Бомарше оказывал помощь не только униженным и неимущим, порой его великодушием пользовались и знатные особы, но наученный горьким опытом общения с герцогом де Шоном, он умел обуздывать подобные порывы щедрости. Графу де Лораге, который просил у него 100 тысяч франков на поправку здоровья в деревне, Бомарше ответил нравоучением, столь возмутившим просителя, что он отомстил за себя с помощью памфлета. Некоторые люди почему-то считают, что все вокруг обязаны оказывать им услуги, причем без всякой ответной благодарности с их стороны. Когда должники слишком долго тянули с возвращением денег, Бомарше им порой напоминал об этом письменно, и в 1783 году ответом ему одновременно стали раболепные извинения маршала Люксембургского и угрозы от виконтессы де Шуазель, против которой ему пришлось принимать официальные меры.

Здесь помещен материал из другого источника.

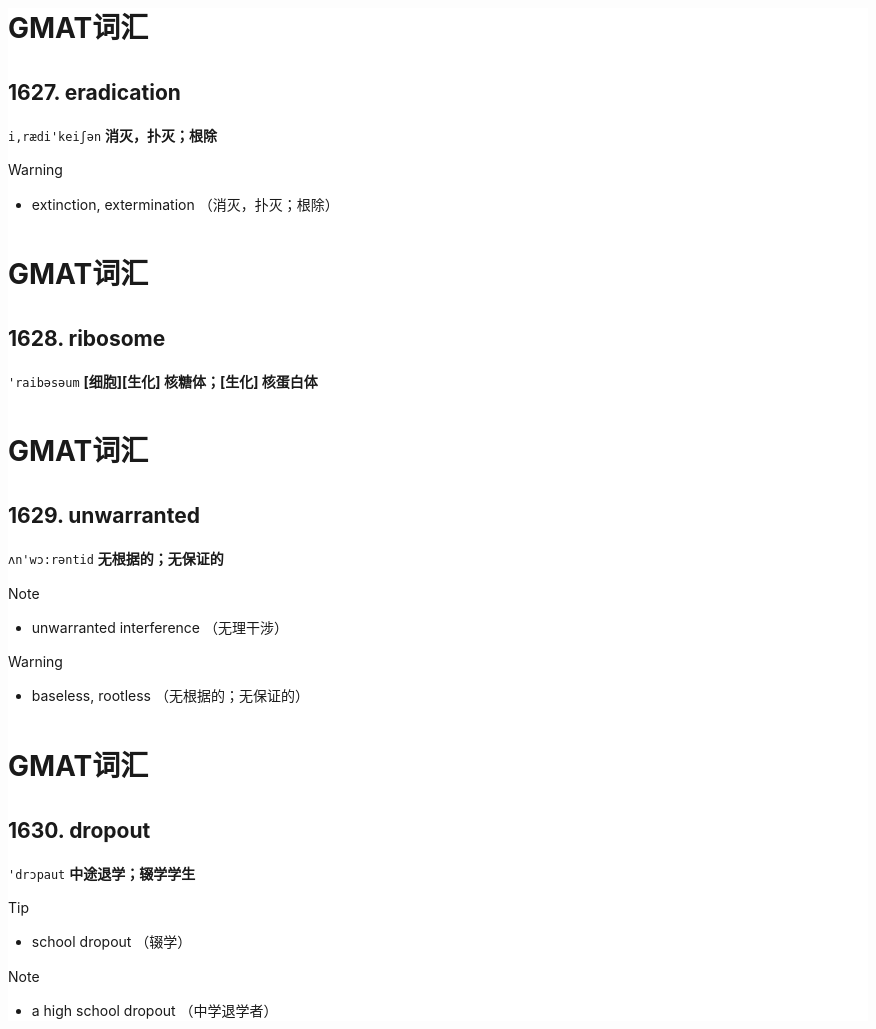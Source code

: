 # GMAT词汇

## 1627. eradication

`i,rædi'keiʃən`  **消灭，扑灭；根除**

> [!WARNING]
>
> - extinction, extermination （消灭，扑灭；根除）
>

# GMAT词汇

## 1628. ribosome

`'raibəsəum`  **[细胞][生化] 核糖体；[生化] 核蛋白体**

# GMAT词汇

## 1629. unwarranted

`ʌn'wɔ:rəntid`  **无根据的；无保证的**

> [!NOTE]
>
> - unwarranted interference （无理干涉）
>

> [!WARNING]
>
> - baseless, rootless （无根据的；无保证的）
>

# GMAT词汇

## 1630. dropout

`'drɔpaut`  **中途退学；辍学学生**

> [!TIP]
>
> - school dropout （辍学）
>

> [!NOTE]
>
> - a high school dropout （中学退学者）
>
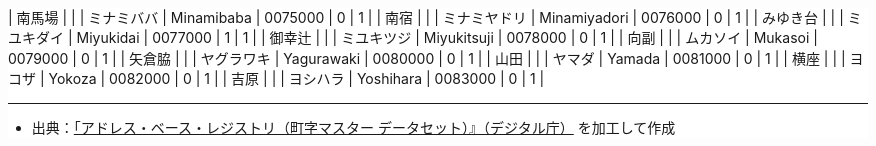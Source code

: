 | 南馬場 |  |  | ミナミババ | Minamibaba | 0075000 | 0 | 1 |
| 南宿 |  |  | ミナミヤドリ | Minamiyadori | 0076000 | 0 | 1 |
| みゆき台 |  |  | ミユキダイ | Miyukidai | 0077000 | 1 | 1 |
| 御幸辻 |  |  | ミユキツジ | Miyukitsuji | 0078000 | 0 | 1 |
| 向副 |  |  | ムカソイ | Mukasoi | 0079000 | 0 | 1 |
| 矢倉脇 |  |  | ヤグラワキ | Yagurawaki | 0080000 | 0 | 1 |
| 山田 |  |  | ヤマダ | Yamada | 0081000 | 0 | 1 |
| 横座 |  |  | ヨコザ | Yokoza | 0082000 | 0 | 1 |
| 吉原 |  |  | ヨシハラ | Yoshihara | 0083000 | 0 | 1 |

---

- 出典：[「アドレス・ベース・レジストリ（町字マスター データセット）』（デジタル庁）](https://www.digital.go.jp/policies/base_registry_address/) を加工して作成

«Если вы таким образом позволили себе пренебречь достойными методами, — писал он ей, — не стоит удивляться, госпожа виконтесса, что для выяснения наших отношений осталась лишь суровая судебная процедура».

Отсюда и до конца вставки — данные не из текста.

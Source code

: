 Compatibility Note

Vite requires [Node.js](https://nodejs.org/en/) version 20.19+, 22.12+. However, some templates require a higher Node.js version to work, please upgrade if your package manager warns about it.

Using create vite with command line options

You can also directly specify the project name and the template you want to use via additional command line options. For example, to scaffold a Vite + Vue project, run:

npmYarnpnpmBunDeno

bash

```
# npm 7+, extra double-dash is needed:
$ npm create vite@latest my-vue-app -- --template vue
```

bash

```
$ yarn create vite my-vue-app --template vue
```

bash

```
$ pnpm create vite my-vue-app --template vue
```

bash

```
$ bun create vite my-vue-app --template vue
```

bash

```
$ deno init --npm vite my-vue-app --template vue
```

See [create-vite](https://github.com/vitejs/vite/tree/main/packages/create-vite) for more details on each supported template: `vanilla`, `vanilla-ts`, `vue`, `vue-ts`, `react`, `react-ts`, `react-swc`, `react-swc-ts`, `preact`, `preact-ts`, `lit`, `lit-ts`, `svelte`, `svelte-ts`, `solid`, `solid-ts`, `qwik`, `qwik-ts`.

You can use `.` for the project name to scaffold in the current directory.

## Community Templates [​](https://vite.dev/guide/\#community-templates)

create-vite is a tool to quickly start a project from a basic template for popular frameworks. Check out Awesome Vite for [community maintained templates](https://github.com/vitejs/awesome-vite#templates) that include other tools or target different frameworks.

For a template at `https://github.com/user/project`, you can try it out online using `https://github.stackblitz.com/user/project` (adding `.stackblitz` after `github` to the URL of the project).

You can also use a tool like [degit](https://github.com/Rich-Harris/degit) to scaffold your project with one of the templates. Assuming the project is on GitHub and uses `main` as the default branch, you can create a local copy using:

Зато он всегда благодарил того, кто возвращал долг, и обласкивал тех, чьи просьбы не казались ему чрезмерными. «Ваше послание, — писал он графу де Поластрону, — излучает душевную чистоту и рыцарскую доблесть наших славных предков; я искренне рад, что могу оказать вам услугу».
Самой знатной персоной среди тех, кому Бомарше был рад оказать помощь и кто, не стесняясь, пользовался ею, был один из величайших авантюристов XVIII века, принц де Нассау-Зиген, которого одновременно можно было принять за искателя приключений, средневекового странствующего рыцаря и обычного мошенника.
«Это был настоящий феномен для эпохи и государства, — писал г-н де Сегюр, — где следствием долгой цивилизации стала общая заурядность умов», а герцог де Леви дополнил этот портрет: «Он обладал всеми основными качествами, присущими героям, но при этом имел репутацию авантюриста и за всю жизнь заслужил гораздо больше славы, чем уважения». Так что нет ничего удивительного в том, что Бомарше сошелся с человеком, так похожим на него самого.
В жилах этого потомка католической ветви семейства Нассау и внука представительницы народа майя оказалось так много французской крови в том числе и потому, что отец его, сочтенный незаконнорожденным, потерял права на родовое княжество в Германии. Итак, принцу де Нассау-Зигену было на роду написано стать искателем приключений: в восемнадцать лет он уже был драгунским капитаном, затем совершил кругосветное путешествие с Бугенвилем, сражался добровольцем на стороне американцев в их войне за независимость, а также успел послужить шведской и российской короне. Многочисленные дуэли снискали ему прозвище «укротителя чудовищ», но при этом, как писала в своих воспоминаниях г-жа Виже-Лебрен, «вид у него был как у нежной и застенчивой барышни, только что покинувшей стены монастыря». Женатый на польке, которая незадолго до того развелась с принцем Сангушко и слыла не меньшей оригиналкой, чем ее новый супруг, принц де Нассау-Зиген всегда вел себя как человек, не знающий цену деньгам, и имел репутацию неисправимого мота.